When the concept of cryptocurrencies was first laid out to the entire world, not many paid attention to the white paper. In the beginning, only individuals paid attention to the platform because of its nature and the goal it tried to achieve.
The motive behind cryptocurrencies was simple, which was decentralization. This meant that the users would have the owner and authority over their personal and financial information. No one of the outside world or a third party should have access to a person’s sensitive information.
If we look at today’s world, we would realize that the entire world is centralized. While many consider this to be the very definition of security and reliability, yet it poses a huge risk to a person’s personal space.
Today, many incidents are being reported about firms such as Facebook and LinkedIn where the personal information of almost half a billion people has been compromised.
This is only because such firms always want to get access to your personal information such as full name, phone number, nationality, address, and so much more.
Unfortunately, when a hack attempt turns out successful, all the information goes into the hands of the wrong people. These people then use misuse the information for blackmailing and extortion.

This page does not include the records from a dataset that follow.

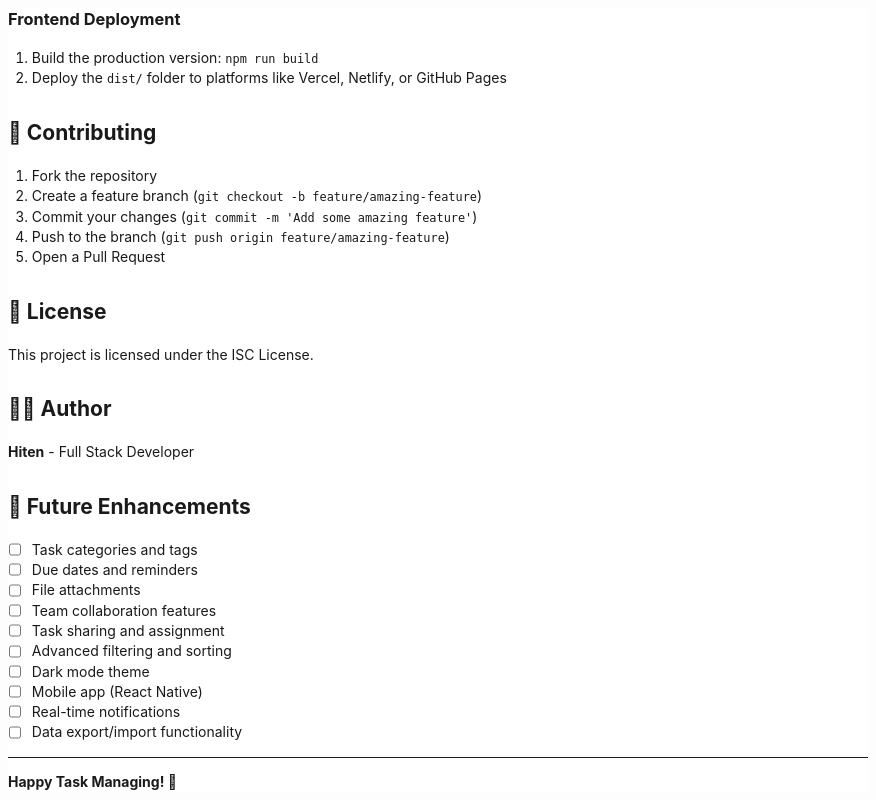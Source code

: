 ### Frontend Deployment
1. Build the production version: `npm run build`
2. Deploy the `dist/` folder to platforms like Vercel, Netlify, or GitHub Pages

## 🤝 Contributing

1. Fork the repository
2. Create a feature branch (`git checkout -b feature/amazing-feature`)
3. Commit your changes (`git commit -m 'Add some amazing feature'`)
4. Push to the branch (`git push origin feature/amazing-feature`)
5. Open a Pull Request

## 📝 License

This project is licensed under the ISC License.

## 👨‍💻 Author

**Hiten** - Full Stack Developer

## 🔮 Future Enhancements

- [ ] Task categories and tags
- [ ] Due dates and reminders
- [ ] File attachments
- [ ] Team collaboration features
- [ ] Task sharing and assignment
- [ ] Advanced filtering and sorting
- [ ] Dark mode theme
- [ ] Mobile app (React Native)
- [ ] Real-time notifications
- [ ] Data export/import functionality

---

**Happy Task Managing! 🎯**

This is what the crypto-sector desperately fought and wanted to save the identity of the individuals when using such platforms.
Initially, the platform faced a lot of resistance but then in 2020, the story started changing. It became clear that the world needed cryptocurrencies more than ever to survive in the cruel and harsh economic conditions. The pandemic ended up working like a charm for cryptocurrencies and decentralization.
An industry, that was once despised by the mainstream institutions from all over the world, became the beacon of hope for many. The industry is now flying high and the adoption rate from the mainstream sector continues to grow for the industry.
The industry is no longer limited to trading but is also being used for payments on different platforms. Recently, MercadoLibre (MELI) announced that it now accepts cryptocurrencies for payments through its platform.
MELI is one of the largest e-commerce marketplaces in the entire South American region. The platform has reportedly dedicated a particular section for items that can be purchased via cryptocurrencies. For now, the firm has dedicated a real-estate section on its platform where the users can make payments via cryptocurrencies.
One of the major highlights of MercadoLibre is that it has changed its payment mechanism for real estate purchases just to accommodate cryptocurrencies. Primarily, the platform does not perform direct payments/settlements for the purchase of real estate properties.
However, the firm has authorized people paying with cryptocurrencies to make the payments directly.